Hey, look at that! The memory range used by BASIC (4096-7679) is the “3583 BYTES FREE” value shown on the startup screen:
VIC-20 startup screen showing 3583 bytes free.
Notice the 3K gap (1024-4095) which is where the 3K RAM expansion cartridge goes if you have one. I never did, though I did have the Super Expander cartridge which gave extra memory as well as enhanced graphics and sound commands.
Side Note: When memory expansion cartridges are plugged in, more memory becomes available and some things shift around. But for this discussion, we will talk only about the stock 5K VIC-20. It was only in recent years that I learned the VIC-20 was a 5K computer. I’d always thought it was 4K. That now makes the weird 3K memory expansion make more sense, since that would boost it to a nice even 8K. But I digress…

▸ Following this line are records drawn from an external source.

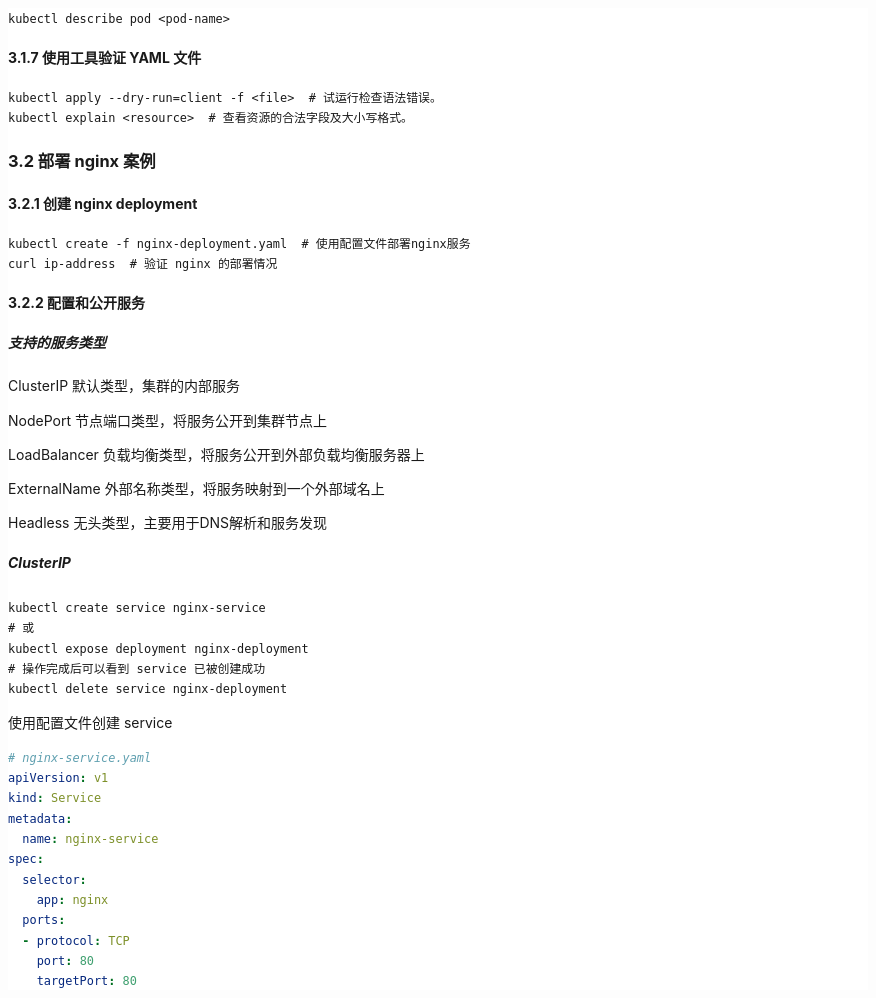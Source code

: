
 ```shell
kubectl describe pod <pod-name>
```

#### 3.1.7 使用工具验证 YAML 文件

```shell
kubectl apply --dry-run=client -f <file>  # 试运行检查语法错误。
kubectl explain <resource>  # 查看资源的合法字段及大小写格式。
```

### 3.2 部署 nginx 案例

#### 3.2.1 创建 nginx deployment

```shell
kubectl create -f nginx-deployment.yaml  # 使用配置文件部署nginx服务
curl ip-address  # 验证 nginx 的部署情况
```

#### 3.2.2 配置和公开服务

##### 支持的服务类型

ClusterIP		默认类型，集群的内部服务

NodePort		节点端口类型，将服务公开到集群节点上

LoadBalancer		负载均衡类型，将服务公开到外部负载均衡服务器上

ExternalName		外部名称类型，将服务映射到一个外部域名上

Headless		无头类型，主要用于DNS解析和服务发现

##### ClusterIP

```shell
kubectl create service nginx-service
# 或
kubectl expose deployment nginx-deployment
# 操作完成后可以看到 service 已被创建成功
kubectl delete service nginx-deployment
```

使用配置文件创建 service

```yaml
# nginx-service.yaml
apiVersion: v1
kind: Service
metadata:
  name: nginx-service
spec:
  selector:
    app: nginx
  ports:
  - protocol: TCP
    port: 80
    targetPort: 80
```
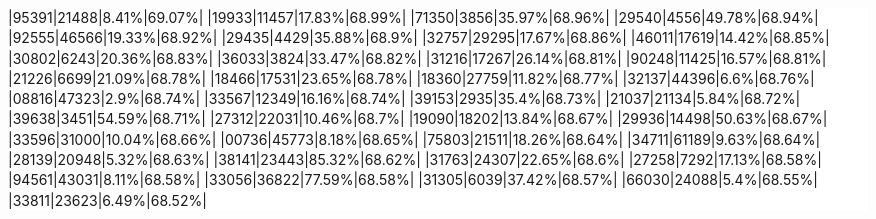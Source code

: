 |95391|21488|8.41%|69.07%|
|19933|11457|17.83%|68.99%|
|71350|3856|35.97%|68.96%|
|29540|4556|49.78%|68.94%|
|92555|46566|19.33%|68.92%|
|29435|4429|35.88%|68.9%|
|32757|29295|17.67%|68.86%|
|46011|17619|14.42%|68.85%|
|30802|6243|20.36%|68.83%|
|36033|3824|33.47%|68.82%|
|31216|17267|26.14%|68.81%|
|90248|11425|16.57%|68.81%|
|21226|6699|21.09%|68.78%|
|18466|17531|23.65%|68.78%|
|18360|27759|11.82%|68.77%|
|32137|44396|6.6%|68.76%|
|08816|47323|2.9%|68.74%|
|33567|12349|16.16%|68.74%|
|39153|2935|35.4%|68.73%|
|21037|21134|5.84%|68.72%|
|39638|3451|54.59%|68.71%|
|27312|22031|10.46%|68.7%|
|19090|18202|13.84%|68.67%|
|29936|14498|50.63%|68.67%|
|33596|31000|10.04%|68.66%|
|00736|45773|8.18%|68.65%|
|75803|21511|18.26%|68.64%|
|34711|61189|9.63%|68.64%|
|28139|20948|5.32%|68.63%|
|38141|23443|85.32%|68.62%|
|31763|24307|22.65%|68.6%|
|27258|7292|17.13%|68.58%|
|94561|43031|8.11%|68.58%|
|33056|36822|77.59%|68.58%|
|31305|6039|37.42%|68.57%|
|66030|24088|5.4%|68.55%|
|33811|23623|6.49%|68.52%|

Now let’s zoom in on just the memory BASIC is using:
When a new numeric variable is added, it goes into the Variables section, which grows larger downward. When a new array is added, it goes into the Arrays area (and likely the entries there point to the Variable) and it grows larger downward. When a string is added, it gets an entry in the Variable section (“A$”) which has a pointer into the actual string content in the Strings section, which grows upwards.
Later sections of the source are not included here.